Exercise >> What number of lines in the material contain the word "public"? Give that number alone.

* * * *

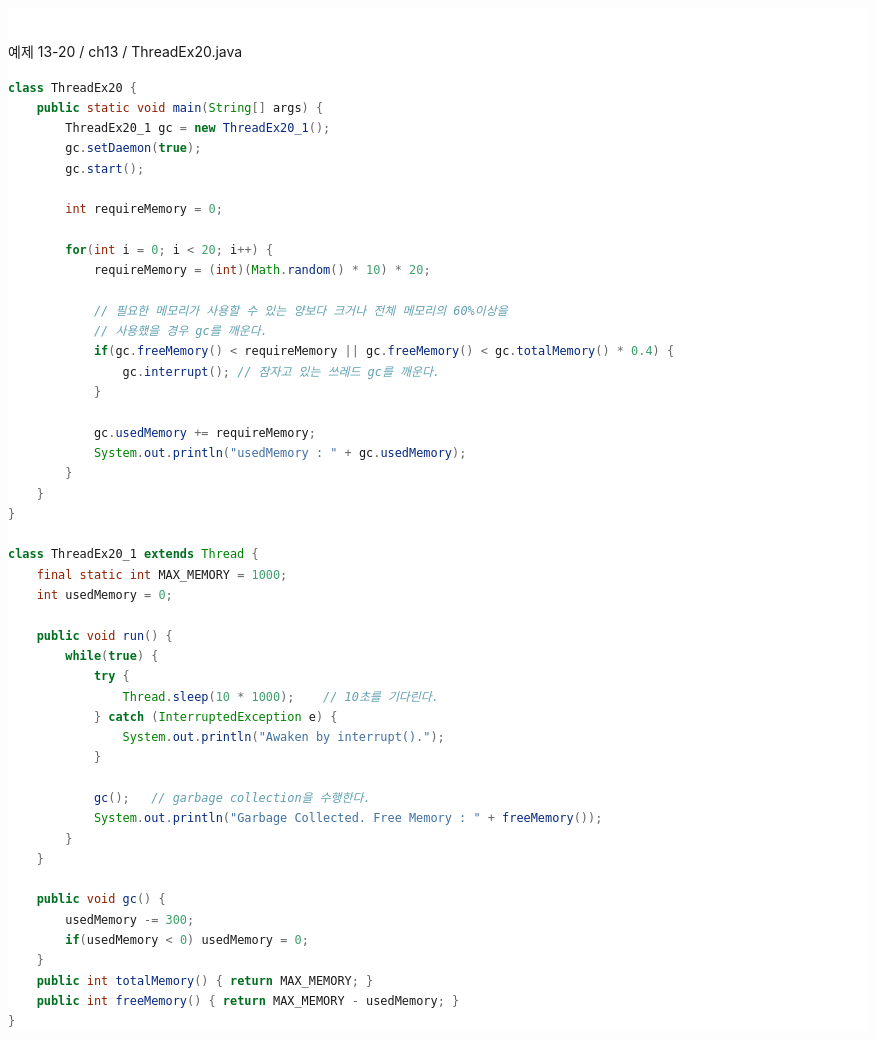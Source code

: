 </br>

예제 13-20 / ch13 / ThreadEx20.java

``` java
class ThreadEx20 {
	public static void main(String[] args) {
		ThreadEx20_1 gc = new ThreadEx20_1();
		gc.setDaemon(true);
		gc.start();
		
		int requireMemory = 0;
		
		for(int i = 0; i < 20; i++) {
			requireMemory = (int)(Math.random() * 10) * 20;
			
			// 필요한 메모리가 사용할 수 있는 양보다 크거나 전체 메모리의 60%이상을
			// 사용했을 경우 gc를 깨운다.
			if(gc.freeMemory() < requireMemory || gc.freeMemory() < gc.totalMemory() * 0.4) {
				gc.interrupt();	// 잠자고 있는 쓰레드 gc를 깨운다.
			}
			
			gc.usedMemory += requireMemory;
			System.out.println("usedMemory : " + gc.usedMemory);
		}
	}
}

class ThreadEx20_1 extends Thread {
	final static int MAX_MEMORY = 1000;
	int usedMemory = 0;
	
	public void run() {
		while(true) {
			try {
				Thread.sleep(10 * 1000);	// 10초를 기다린다.
			} catch (InterruptedException e) {
				System.out.println("Awaken by interrupt().");
			}
			
			gc();	// garbage collection을 수행한다.
			System.out.println("Garbage Collected. Free Memory : " + freeMemory());
		}
	}
	
	public void gc() {
		usedMemory -= 300;
		if(usedMemory < 0) usedMemory = 0;
	}
	public int totalMemory() { return MAX_MEMORY; }
	public int freeMemory() { return MAX_MEMORY - usedMemory; }
}
```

* * * *

Expected answer >> 5